Molti di voi avranno sperimentato, nel corso dell’esistenza, la paura della morte. Non c’è di che preoccuparsi: la paura di morire è una conseguenza della vita. Ironicamente, essere vivi comporta la paura di non esserlo più. Questo dovrebbe dirci qualcosa sul valore della vita perché, a quanto è dato sapere, essere morti non comporta il timore di essere vivi.
Comunque sia, siamo vivi prima di essere morti e, pur essendo vivi, sprechiamo tempo a temere di diventare morti. Come possiamo rimediare a questo evidente corto circuito esistenziale? Secondo uno studio portato a termine da un team di psicologi dell’Università di Amsterdam, sarebbe sufficiente abbracciare un orsetto di peluche.

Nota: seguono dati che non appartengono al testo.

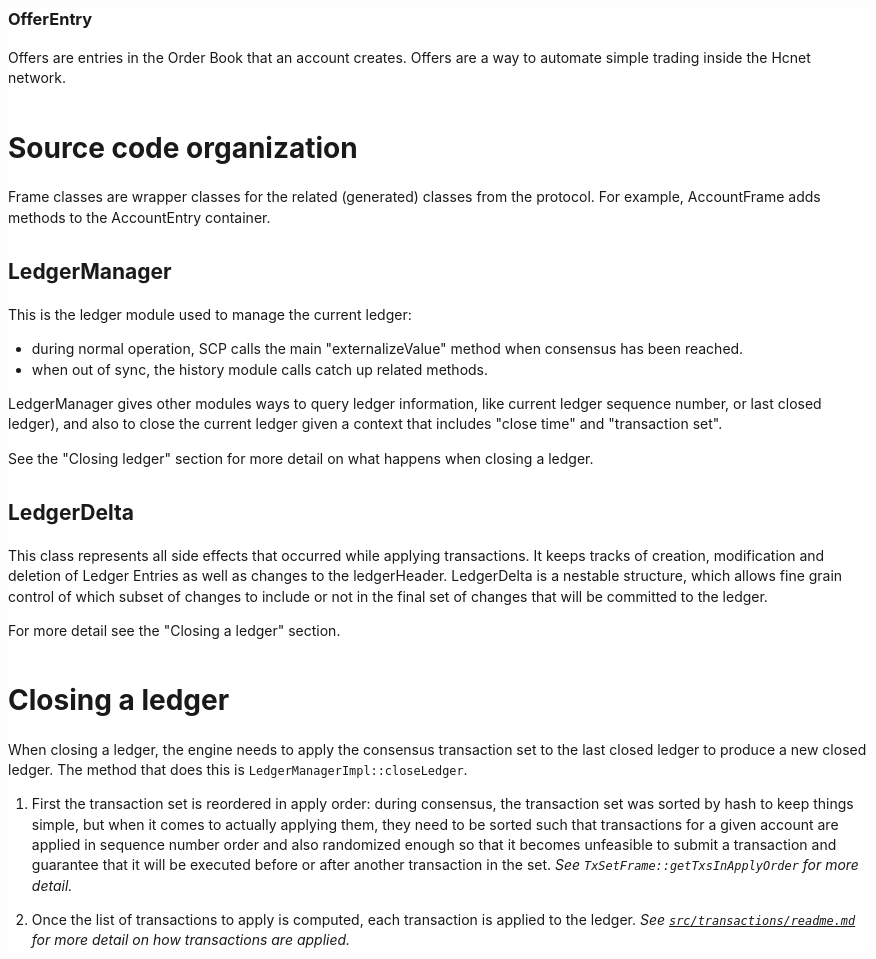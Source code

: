 ### OfferEntry
Offers are entries in the Order Book that an account creates.
Offers are a way to automate simple trading inside the Hcnet network.

# Source code organization

Frame classes are wrapper classes for the related (generated) classes
from the protocol. For example, AccountFrame adds methods to the
AccountEntry container.

## LedgerManager
This is the ledger module used to manage the current ledger:
* during normal operation, SCP calls the main "externalizeValue" method
    when consensus has been reached.
* when out of sync, the history module calls catch up related methods.

LedgerManager gives other modules ways to query ledger information, like
current ledger sequence number, or last closed ledger), and also to
close the current ledger given a context that includes "close time" and
"transaction set".

See the "Closing ledger" section for more detail on what happens when
closing a ledger.

## LedgerDelta
This class represents all side effects that occurred while applying transactions.
It keeps tracks of creation, modification and deletion of Ledger Entries as
well as changes to the ledgerHeader.
LedgerDelta is a nestable structure, which allows fine grain control of which
subset of changes to include or not in the final set of changes that will be
committed to the ledger.

For more detail see the "Closing a ledger" section.

# Closing a ledger

When closing a ledger, the engine needs to apply the consensus transaction set
to the last closed ledger to produce a new closed ledger.
The method that does this is `LedgerManagerImpl::closeLedger`.

1. First the transaction set is reordered in apply order:
during consensus, the transaction set was sorted by hash to keep things simple,
but when it comes to actually applying them, they need to be sorted such that
transactions for a given account are applied in sequence number order and also
randomized enough so that it becomes unfeasible to submit a transaction and
guarantee that it will be executed before or after another transaction in the set.
_See `TxSetFrame::getTxsInApplyOrder` for more detail._

2. Once the list of transactions to apply is computed, each transaction is
applied to the ledger.
_See [`src/transactions/readme.md`](../transactions/readme.md) for more detail
on how transactions are applied._
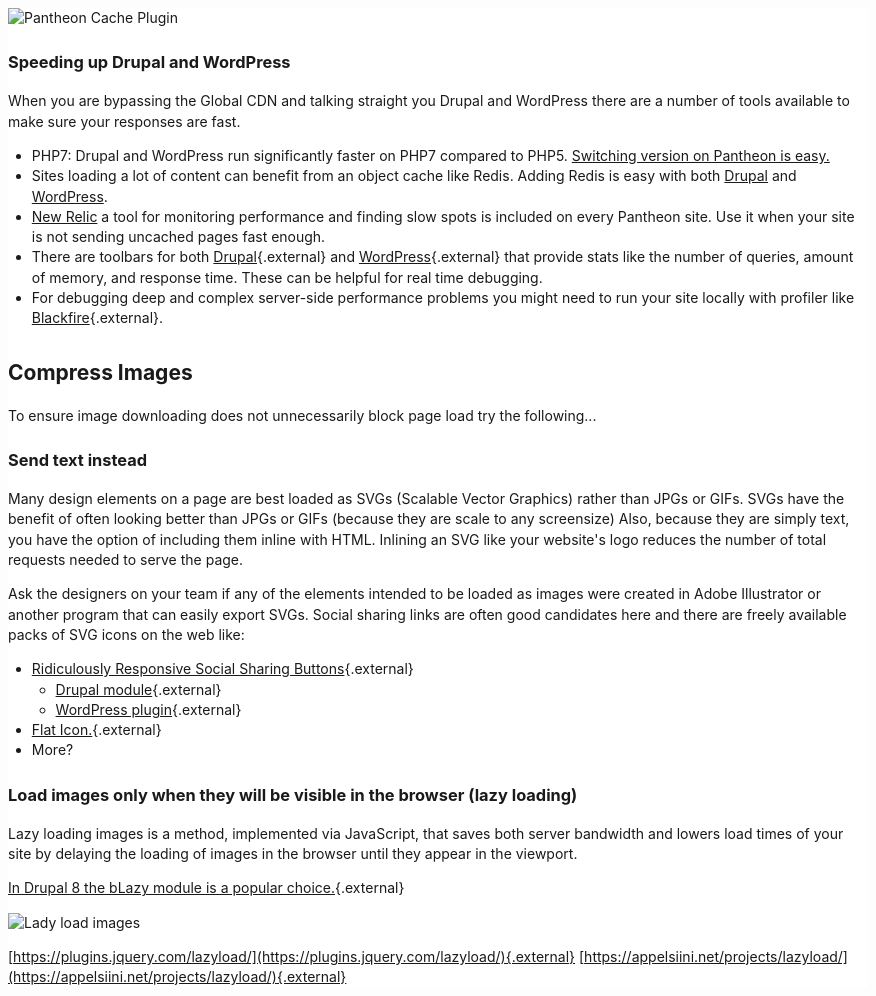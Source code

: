 ![Pantheon Cache Plugin](/source/docs/assets/images/guides/front-end-performance/pantheon-page-cache.png)

### Speeding up Drupal and WordPress
When you are bypassing the Global CDN and talking straight you Drupal and WordPress there are a number of tools available to make sure your responses are fast.

- PHP7: Drupal and WordPress run significantly faster on PHP7 compared to PHP5. [Switching version on Pantheon is easy.](/docs/php-versions/)
- Sites loading a lot of content can benefit from an object cache like Redis. Adding Redis is easy with both [Drupal](/docs/drupal-redis/) and [WordPress](/docs/wordpress-redis/).
- [New Relic](/docs/new-relic/) a tool for monitoring performance and finding slow spots is included on every Pantheon site. Use it when your site is not sending uncached pages fast enough.
- There are toolbars for both [Drupal](https://www.drupal.org/project/devel){.external} and [WordPress](https://wordpress.org/plugins/debug-bar/){.external} that provide stats like the number of queries, amount of memory, and response time. These can be helpful for real time debugging.
- For debugging deep and complex server-side performance problems you might need to run your site locally with profiler like [Blackfire](https://blackfire.io/){.external}.

## Compress Images
To ensure image downloading does not unnecessarily block page load try the following...
### Send text instead
Many design elements on a page are best loaded as SVGs (Scalable Vector Graphics) rather than JPGs or GIFs. SVGs have the benefit of often looking better than JPGs or GIFs (because they are scale to any screensize) Also, because they are simply text, you have the option of including them inline with HTML. Inlining an SVG like your website's logo reduces the number of total requests needed to serve the page.

Ask the designers on your team if any of the elements intended to be loaded as images were created in Adobe Illustrator or another program that can easily export SVGs. Social sharing links are often good candidates here and there are freely available packs of SVG icons on the web like:

- [Ridiculously Responsive Social Sharing Buttons](https://www.rrssb.ml/){.external}
  - [Drupal module](https://www.drupal.org/project/rrssb){.external}
  - [WordPress plugin](https://wordpress.org/plugins/rrssb/){.external}
- [Flat Icon.](https://www.flaticon.com/){.external}
- More?

### Load images only when they will be visible in the browser (lazy loading)
Lazy loading images is a method, implemented via JavaScript, that saves both server bandwidth and lowers load times of your site by delaying the loading of images in the browser until they appear in the viewport.

[In Drupal 8 the bLazy module is a popular choice.](https://www.drupal.org/project/blazy){.external}

![Lady load images](/source/docs/assets/images/guides/front-end-performance/lazy-load.png)

[https://plugins.jquery.com/lazyload/](https://plugins.jquery.com/lazyload/){.external}
[https://appelsiini.net/projects/lazyload/](https://appelsiini.net/projects/lazyload/){.external}
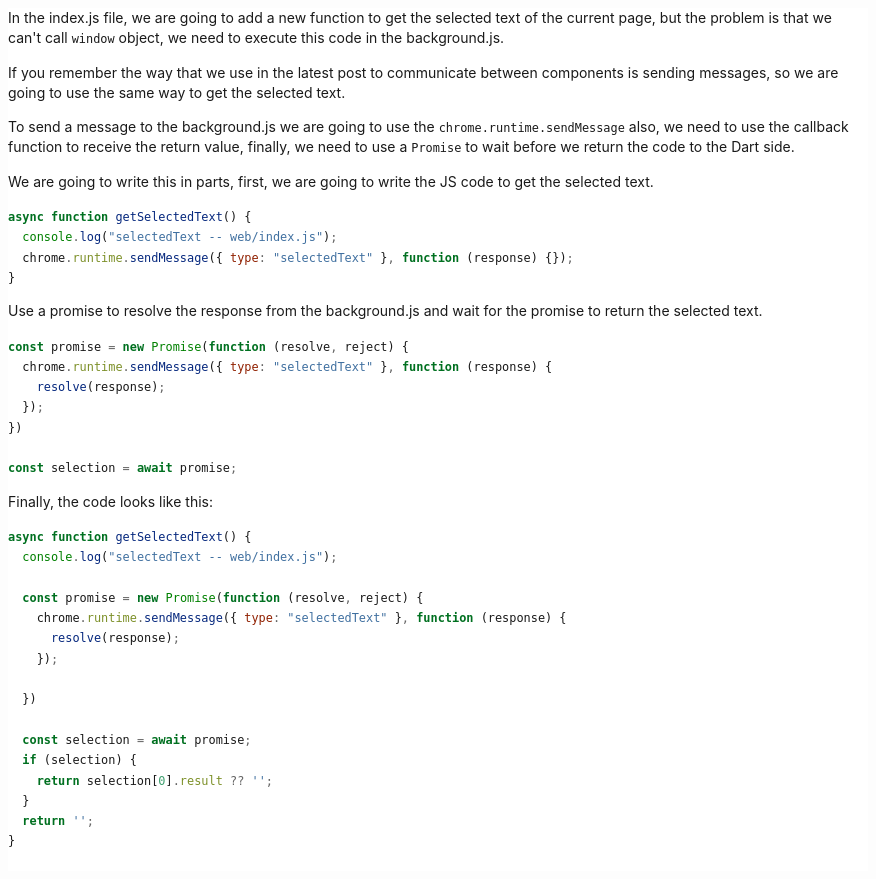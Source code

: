 In the index.js file, we are going to add a new function to get the selected text of the current page, but the problem is that we can't call `window` object, we need to execute this code in the background.js.

If you remember the way that we use in the latest post to communicate between components is sending messages, so we are going to use the same way to get the selected text.

To send a message to the background.js we are going to use the `chrome.runtime.sendMessage` also, we need to use the callback function to receive the return value, finally, we need to use a `Promise` to wait before we return the code to the Dart side.


We are going to write this in parts, first, we are going to write the JS code to get the selected text.

```js
async function getSelectedText() {
  console.log("selectedText -- web/index.js");
  chrome.runtime.sendMessage({ type: "selectedText" }, function (response) {});
}
```

Use a promise to resolve the response from the background.js and wait for the promise to return the selected text.

```js
const promise = new Promise(function (resolve, reject) {
  chrome.runtime.sendMessage({ type: "selectedText" }, function (response) {
    resolve(response);
  });
})

const selection = await promise;
```


Finally, the code looks like this:

```js
async function getSelectedText() {
  console.log("selectedText -- web/index.js");

  const promise = new Promise(function (resolve, reject) {
    chrome.runtime.sendMessage({ type: "selectedText" }, function (response) {
      resolve(response);
    });

  })

  const selection = await promise;
  if (selection) {
    return selection[0].result ?? '';
  }
  return '';
}
  
```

Premessa al commento: non risulta che nell’ateneo di Amsterdam la circolazione della cannabis sia libera come in altri ambienti della città. La conclusione proposta dagli psicologi va dunque considerata sobria e ponderata.
Esaminato più da vicino, lo studio olandese suggerisce che l’abbraccio a un orso di peluche (ma anche panda, leprotti e giraffe possono fare egregiamente la loro parte) è un ottimo surrogato del “contatto umano” e che il “contatto umano” medesimo si rivela, alla sperimentazione e all’osservazione, un rimedio efficace contro le paure esistenziali più profonde e, per così dire, antiche. Un abbraccio, una mano sulla spalla, la gentile pressione su un braccio riescono a fare miracoli: allontanano la sensazione di smarrimento dell’individuo davanti al cieco infinito, riportandolo, con gentilezza, nel consesso umano dove, più che le gioie, dà sollievo condividere i dolori.
L’idea di base è attraente: tocchiamoci e abbracciamoci a più non posso (anche se io, al riguardo, sarei piuttosto selettivo) e, laddove non sia possibile, stropicciamo un bell’orsacchiotto. In ogni caso, restituiamo valore e apprezzamento al contatto umano. Anche se di questi tempi una mano sul braccio potrebbe significare soltanto: «Scusi, guardi che c’è da pagare la seconda rata dell’Imu».